La notion de flexibilité communicative provient de Gumperz; il s’agit du phénomène qui consiste à adapter ses stratégies à son auditoire et aux signes qu’il émet.
Francine Cicurel estpartie de l’idée que l’enseignant est dans la situation de mettre en place une action planifiée (qui se traduit par des programmes, des objectifs, des buts, etc.). Mais la notion même d’approche communicative contient l’idée que l’étudiant est libre d’avoir une initiative, de déranger l’ordre proposé. A l’enseignant de réagir à ces tentatives de déplanification, aussi que de savoir saisir les occasions fournies par le groupe et d’en faire un objet de médiation du savoir à transmettre.
Avec le développement des notions de « discours didactique » ou de « didacticité », proposées par Ali Bouacha 307 ou Moirand 308, on considère que le discours d’un enseignant comporte des traces linguistiques de son intention communicative: des actes explicatifs, l’exposition de faits, un métalangage en rapport avec la matière enseignée. Le fait d’avoir à présenter des mots ou des concepts inconnus dote la communication didactique des particularités discursives. Le code est au centre de la communication didactique et la dimension métalinguistique est avérée.
F. Cicurel remarque que l’entrée interactionniste porte davantage sur la relation entre des sujets sociaux que sur l’objet du discours n’étant que l’un des « ingrédients » de la description. Ce sont les manières de donner la parole, de faire parler les autres qui font l’objet d’observation. On parle d’échanges asymétriques, de cadre de participation, de format communicatif, on s’occupe du système d’alternance des tours de parole, de la façon de ménager la face des participants.

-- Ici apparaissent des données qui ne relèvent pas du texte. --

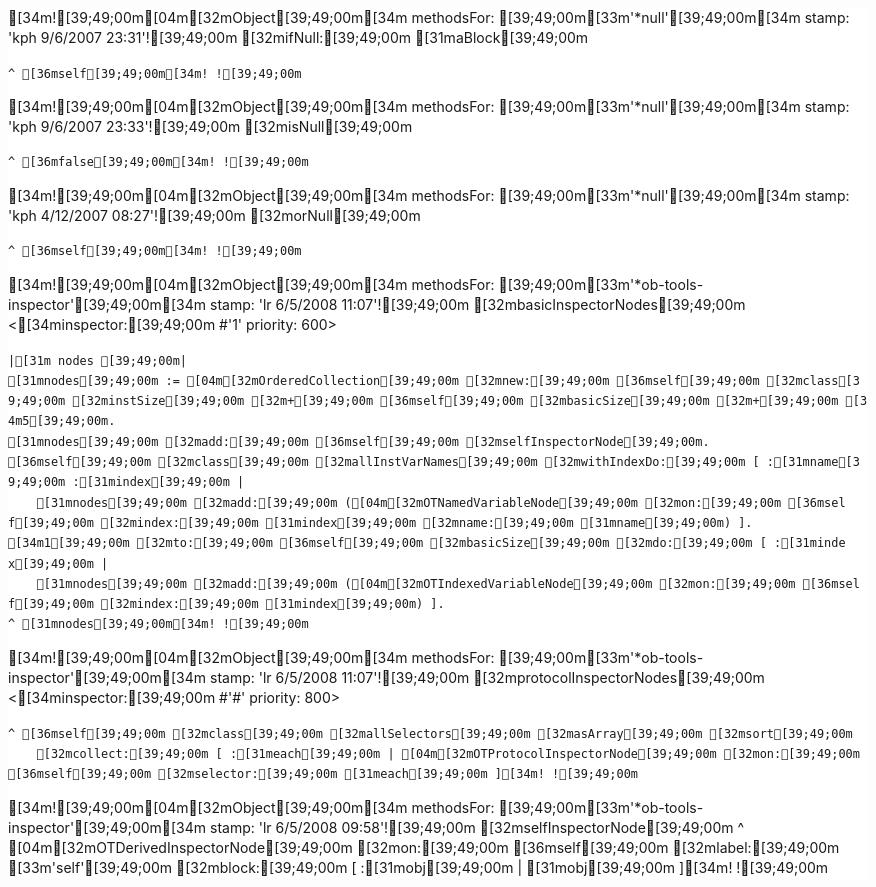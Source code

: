 
[34m![39;49;00m[04m[32mObject[39;49;00m[34m methodsFor: [39;49;00m[33m'*null'[39;49;00m[34m stamp: 'kph 9/6/2007 23:31'![39;49;00m
[32mifNull:[39;49;00m [31maBlock[39;49;00m

	^ [36mself[39;49;00m[34m! ![39;49;00m

[34m![39;49;00m[04m[32mObject[39;49;00m[34m methodsFor: [39;49;00m[33m'*null'[39;49;00m[34m stamp: 'kph 9/6/2007 23:33'![39;49;00m
[32misNull[39;49;00m

	^ [36mfalse[39;49;00m[34m! ![39;49;00m

[34m![39;49;00m[04m[32mObject[39;49;00m[34m methodsFor: [39;49;00m[33m'*null'[39;49;00m[34m stamp: 'kph 4/12/2007 08:27'![39;49;00m
[32morNull[39;49;00m

	^ [36mself[39;49;00m[34m! ![39;49;00m


[34m![39;49;00m[04m[32mObject[39;49;00m[34m methodsFor: [39;49;00m[33m'*ob-tools-inspector'[39;49;00m[34m stamp: 'lr 6/5/2008 11:07'![39;49;00m
[32mbasicInspectorNodes[39;49;00m
	<[34minspector:[39;49;00m #'1' priority: 600>

	|[31m nodes [39;49;00m|
	[31mnodes[39;49;00m := [04m[32mOrderedCollection[39;49;00m [32mnew:[39;49;00m [36mself[39;49;00m [32mclass[39;49;00m [32minstSize[39;49;00m [32m+[39;49;00m [36mself[39;49;00m [32mbasicSize[39;49;00m [32m+[39;49;00m [34m5[39;49;00m.
	[31mnodes[39;49;00m [32madd:[39;49;00m [36mself[39;49;00m [32mselfInspectorNode[39;49;00m.
	[36mself[39;49;00m [32mclass[39;49;00m [32mallInstVarNames[39;49;00m [32mwithIndexDo:[39;49;00m [ :[31mname[39;49;00m :[31mindex[39;49;00m |
		[31mnodes[39;49;00m [32madd:[39;49;00m ([04m[32mOTNamedVariableNode[39;49;00m [32mon:[39;49;00m [36mself[39;49;00m [32mindex:[39;49;00m [31mindex[39;49;00m [32mname:[39;49;00m [31mname[39;49;00m) ].
	[34m1[39;49;00m [32mto:[39;49;00m [36mself[39;49;00m [32mbasicSize[39;49;00m [32mdo:[39;49;00m [ :[31mindex[39;49;00m |
		[31mnodes[39;49;00m [32madd:[39;49;00m ([04m[32mOTIndexedVariableNode[39;49;00m [32mon:[39;49;00m [36mself[39;49;00m [32mindex:[39;49;00m [31mindex[39;49;00m) ].
	^ [31mnodes[39;49;00m[34m! ![39;49;00m

[34m![39;49;00m[04m[32mObject[39;49;00m[34m methodsFor: [39;49;00m[33m'*ob-tools-inspector'[39;49;00m[34m stamp: 'lr 6/5/2008 11:07'![39;49;00m
[32mprotocolInspectorNodes[39;49;00m
	<[34minspector:[39;49;00m #'#' priority: 800>

	^ [36mself[39;49;00m [32mclass[39;49;00m [32mallSelectors[39;49;00m [32masArray[39;49;00m [32msort[39;49;00m
		[32mcollect:[39;49;00m [ :[31meach[39;49;00m | [04m[32mOTProtocolInspectorNode[39;49;00m [32mon:[39;49;00m [36mself[39;49;00m [32mselector:[39;49;00m [31meach[39;49;00m ][34m! ![39;49;00m

[34m![39;49;00m[04m[32mObject[39;49;00m[34m methodsFor: [39;49;00m[33m'*ob-tools-inspector'[39;49;00m[34m stamp: 'lr 6/5/2008 09:58'![39;49;00m
[32mselfInspectorNode[39;49;00m
	^ [04m[32mOTDerivedInspectorNode[39;49;00m [32mon:[39;49;00m [36mself[39;49;00m [32mlabel:[39;49;00m [33m'self'[39;49;00m [32mblock:[39;49;00m [ :[31mobj[39;49;00m | [31mobj[39;49;00m ][34m! ![39;49;00m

L’interaction en contexte institutionnel est, affirme F. Cicurel, un type d’interaction planifiée, et cette planification est mise à l’épreuve au moment du cours et de la rencontre avec une force de coopération ou de résistance.
En se référant sur les travaux d’Ali Bouacha consacrés au discours universitaire et ceux de Bange décrivant les conditions particulières de l’apprentissage en classe, F. Cicurel conclut qu’il s’agit de manipuler la communication en L2 en vue de maximiser les processus acquisitionnels de l’apprenant. Les places interactionnelles sont déterminées en fonction du savoir.
Elle remarque que les situations d’enseignement/apprentissage, étant variées dans les contextes institutionnels et les pays, ne manquent cependant pas à l’obligation où se trouve un locuteur savant d’énoncer un savoir prédécoupé dans le programme et devant faire l’objet de l’appropriation dans un temps limité pour un bénéficiaire apprenant. Un « rôle enseignant », un « rôle apprenant », une intention de tenir un discours donnant au participant apprenant la possibilité d’apprendre sont des éléments qui caractérisent toute situation d’enseignement. Il s’agit de transmettre un savoir ou un savoir-dire. La communication didactique doit permettre la réalisation des buts. D’après F. Cicurel, enseigner ou apprendre une langue dans un contexte institutionnel donne lieu à une interaction à finalité externe, qui préexiste à l’interaction.
La situation d’apprentissage est régie par un contrat didactique qui n’est pas rigide et selon lequel il faut qu’il y ait mise en place d’actions d’apprentissage, ce qui implique une obligation de résultats, se traduisant par une modification du savoir (savoir faire ou savoir dire) des apprenants. Il n’est guère possible d’analyser la communication d’apprentissage sans se référer à ce contrat. F. Cicurel est persuadée que si l’enseignant met en place des activités pédagogiques diverses, s’il pose des questions à tout propos, s’il encourage la parole inventive, c’est qu’il juge que cela est propice à l’apprentissage de la langue. Elle précise en même temps que le caractère prédéterminé de l’interaction (programmes et contraintes institutionnelles) n’exclut pas pour autant l’« événement » à construire, de façon unique, par chacun et pour chacun des participants.
F. Cicurel résume que pour enseigner une langue en contexte institutionnel, il faut à la fois « tenir » l’interaction, remplir les obligations interactives et permettre une prise de parole individualisée et « fraîche », susceptible de déranger l’ordre interactionnel parce que c’est une parole authentique. Il faut apprendre à « parler naturellement » mais ceci dans le respect des règles liées à la situation didactique.
CICUREL F., « La Flexibilité communicative: un atout pour la construction de l’agir enseignant », dans: Le Français dans le monde, juillet 2005, p.p.180-191.
ALI BOUACHA A., Le Discours universitaire, la rhétorique et ses pouvoirs, Bern, Peter Lang, 1984.
MOIRAND S., « Autour de la notion de didacticité », dans: Les Carnets du Cediscor, n°1, Paris, Presses de la Sorbonne nouvelle, 1993.